Thank you for that question. I'm just reflecting on it as an individual.
I work in Ontario, which is a complicated province. There are lots of different health care systems there. I think there is still work to be done at a local level to ensure that the entire system has created a coordinated point of access.
The encouraging thing is that where I am, there is now a provincial group looking at a community of practice around medical assistance in dying, particularly for a mental disorder. In Toronto, where I work, we now have a coordinated working group sponsored by the two local Toronto hospitals, which, again, is turning its mind to how to do this. It is represented by a number of different health professionals and includes psychiatry. In fact, the Toronto working group is co-chaired by two psychiatrists.
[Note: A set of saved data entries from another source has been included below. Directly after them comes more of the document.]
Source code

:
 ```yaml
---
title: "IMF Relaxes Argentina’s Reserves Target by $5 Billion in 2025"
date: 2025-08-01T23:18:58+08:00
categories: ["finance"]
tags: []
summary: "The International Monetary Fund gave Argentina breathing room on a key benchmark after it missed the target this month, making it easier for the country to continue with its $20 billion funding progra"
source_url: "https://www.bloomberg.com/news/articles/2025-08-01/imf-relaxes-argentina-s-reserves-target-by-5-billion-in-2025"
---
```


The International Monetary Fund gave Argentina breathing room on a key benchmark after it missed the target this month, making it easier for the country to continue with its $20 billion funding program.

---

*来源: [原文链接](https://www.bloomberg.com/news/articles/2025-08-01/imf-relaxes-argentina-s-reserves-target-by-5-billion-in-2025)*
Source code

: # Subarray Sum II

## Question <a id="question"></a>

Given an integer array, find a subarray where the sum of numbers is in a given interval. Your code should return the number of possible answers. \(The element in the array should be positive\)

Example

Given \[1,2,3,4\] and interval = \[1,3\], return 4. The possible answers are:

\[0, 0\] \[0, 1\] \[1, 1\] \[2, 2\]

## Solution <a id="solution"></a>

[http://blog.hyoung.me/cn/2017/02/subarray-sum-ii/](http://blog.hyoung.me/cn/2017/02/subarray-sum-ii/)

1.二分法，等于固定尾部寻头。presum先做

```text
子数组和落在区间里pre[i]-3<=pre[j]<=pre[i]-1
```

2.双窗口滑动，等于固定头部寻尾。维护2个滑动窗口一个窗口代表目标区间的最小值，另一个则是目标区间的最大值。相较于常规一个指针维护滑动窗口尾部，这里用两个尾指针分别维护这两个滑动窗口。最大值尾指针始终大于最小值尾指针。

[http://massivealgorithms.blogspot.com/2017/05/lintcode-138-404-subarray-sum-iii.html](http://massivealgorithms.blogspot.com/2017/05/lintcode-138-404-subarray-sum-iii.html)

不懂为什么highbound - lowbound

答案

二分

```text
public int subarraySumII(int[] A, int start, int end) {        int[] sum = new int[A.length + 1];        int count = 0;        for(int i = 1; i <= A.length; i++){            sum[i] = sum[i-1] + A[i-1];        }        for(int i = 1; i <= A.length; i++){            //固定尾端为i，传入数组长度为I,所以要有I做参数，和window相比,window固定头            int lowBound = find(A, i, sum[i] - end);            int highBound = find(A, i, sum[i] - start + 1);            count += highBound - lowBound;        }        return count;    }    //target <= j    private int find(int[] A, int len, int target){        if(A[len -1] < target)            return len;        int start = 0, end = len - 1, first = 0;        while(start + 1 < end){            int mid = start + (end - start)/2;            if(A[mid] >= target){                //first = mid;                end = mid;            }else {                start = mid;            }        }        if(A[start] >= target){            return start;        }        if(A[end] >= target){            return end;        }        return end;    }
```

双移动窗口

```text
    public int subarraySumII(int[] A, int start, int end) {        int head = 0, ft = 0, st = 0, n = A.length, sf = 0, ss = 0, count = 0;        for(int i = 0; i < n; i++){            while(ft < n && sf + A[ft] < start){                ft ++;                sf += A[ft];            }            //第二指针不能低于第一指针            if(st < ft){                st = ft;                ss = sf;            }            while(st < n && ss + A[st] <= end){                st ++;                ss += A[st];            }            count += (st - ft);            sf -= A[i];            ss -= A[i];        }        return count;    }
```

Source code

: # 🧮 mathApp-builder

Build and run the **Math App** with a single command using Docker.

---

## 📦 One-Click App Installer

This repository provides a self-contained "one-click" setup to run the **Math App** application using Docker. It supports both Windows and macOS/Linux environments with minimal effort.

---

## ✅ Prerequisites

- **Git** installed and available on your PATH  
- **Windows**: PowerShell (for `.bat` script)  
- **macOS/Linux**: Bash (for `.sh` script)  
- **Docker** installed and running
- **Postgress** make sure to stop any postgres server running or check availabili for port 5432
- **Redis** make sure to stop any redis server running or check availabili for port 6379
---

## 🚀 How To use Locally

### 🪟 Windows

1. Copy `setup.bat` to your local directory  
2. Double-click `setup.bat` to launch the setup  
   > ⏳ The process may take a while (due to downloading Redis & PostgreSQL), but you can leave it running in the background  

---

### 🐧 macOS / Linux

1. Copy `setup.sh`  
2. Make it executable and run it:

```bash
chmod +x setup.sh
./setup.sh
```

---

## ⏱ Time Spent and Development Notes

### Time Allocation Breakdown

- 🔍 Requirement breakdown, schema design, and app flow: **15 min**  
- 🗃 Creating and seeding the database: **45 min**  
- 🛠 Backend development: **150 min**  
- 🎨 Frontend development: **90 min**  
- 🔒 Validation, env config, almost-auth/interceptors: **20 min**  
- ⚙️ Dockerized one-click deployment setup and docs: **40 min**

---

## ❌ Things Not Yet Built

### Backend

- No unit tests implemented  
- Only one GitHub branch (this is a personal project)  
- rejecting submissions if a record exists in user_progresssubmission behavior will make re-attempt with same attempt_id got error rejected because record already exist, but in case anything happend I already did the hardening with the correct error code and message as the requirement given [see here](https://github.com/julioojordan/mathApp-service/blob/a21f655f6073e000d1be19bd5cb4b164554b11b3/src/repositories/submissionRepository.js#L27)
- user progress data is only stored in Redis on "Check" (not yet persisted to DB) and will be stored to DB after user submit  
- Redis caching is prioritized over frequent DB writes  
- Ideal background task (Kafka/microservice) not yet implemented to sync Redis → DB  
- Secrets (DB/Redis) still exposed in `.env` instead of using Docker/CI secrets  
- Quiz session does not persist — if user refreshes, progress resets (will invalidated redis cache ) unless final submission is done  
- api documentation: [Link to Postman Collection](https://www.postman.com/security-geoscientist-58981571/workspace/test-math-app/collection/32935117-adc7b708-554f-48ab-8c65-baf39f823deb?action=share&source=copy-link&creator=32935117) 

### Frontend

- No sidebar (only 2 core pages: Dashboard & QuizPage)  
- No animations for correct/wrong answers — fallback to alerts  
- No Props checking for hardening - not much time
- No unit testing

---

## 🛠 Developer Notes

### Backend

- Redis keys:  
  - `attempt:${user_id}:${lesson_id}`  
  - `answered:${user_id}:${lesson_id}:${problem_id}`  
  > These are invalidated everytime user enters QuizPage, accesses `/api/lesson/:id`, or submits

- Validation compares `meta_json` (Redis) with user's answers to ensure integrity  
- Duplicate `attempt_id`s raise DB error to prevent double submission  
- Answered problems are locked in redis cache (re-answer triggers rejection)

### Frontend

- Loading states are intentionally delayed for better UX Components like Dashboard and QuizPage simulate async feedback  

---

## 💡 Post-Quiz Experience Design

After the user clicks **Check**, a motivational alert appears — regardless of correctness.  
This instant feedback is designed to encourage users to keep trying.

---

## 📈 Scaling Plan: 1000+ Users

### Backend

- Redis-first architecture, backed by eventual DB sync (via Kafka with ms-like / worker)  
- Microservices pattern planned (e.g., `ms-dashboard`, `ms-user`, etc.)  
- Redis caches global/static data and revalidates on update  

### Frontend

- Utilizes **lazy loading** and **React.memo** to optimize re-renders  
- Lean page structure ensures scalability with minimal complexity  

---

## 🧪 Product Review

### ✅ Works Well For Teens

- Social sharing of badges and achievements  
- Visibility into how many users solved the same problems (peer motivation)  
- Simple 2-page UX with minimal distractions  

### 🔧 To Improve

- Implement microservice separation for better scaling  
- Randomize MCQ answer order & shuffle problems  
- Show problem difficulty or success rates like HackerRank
I think people are working hard knowing that there is a date in mind to get to a place of readiness and knowing that readiness is never going to be perfect. When we think about readiness in this context compared to when MAID came out way back with Bill C-14, there's been a lot more work done on the national approach around standards and available curriculum, and I think many different organizations are engaging health care teams around how to best understand this.
I am definitely not a MAID expansionist. I just truly believe that it's very stigmatizing—and this is my personal belief—to take a group of patients and say to them, “You can't even be considered for something because you have a mental illness.”
I believe that very few people would be found eligible should this go ahead with respect to mental illness. Ms. Birenbaum has clearly outlined all of the safeguards and processes we'd have to get through to get to that point.
Those would be my personal reflections, not the CPA's reflections.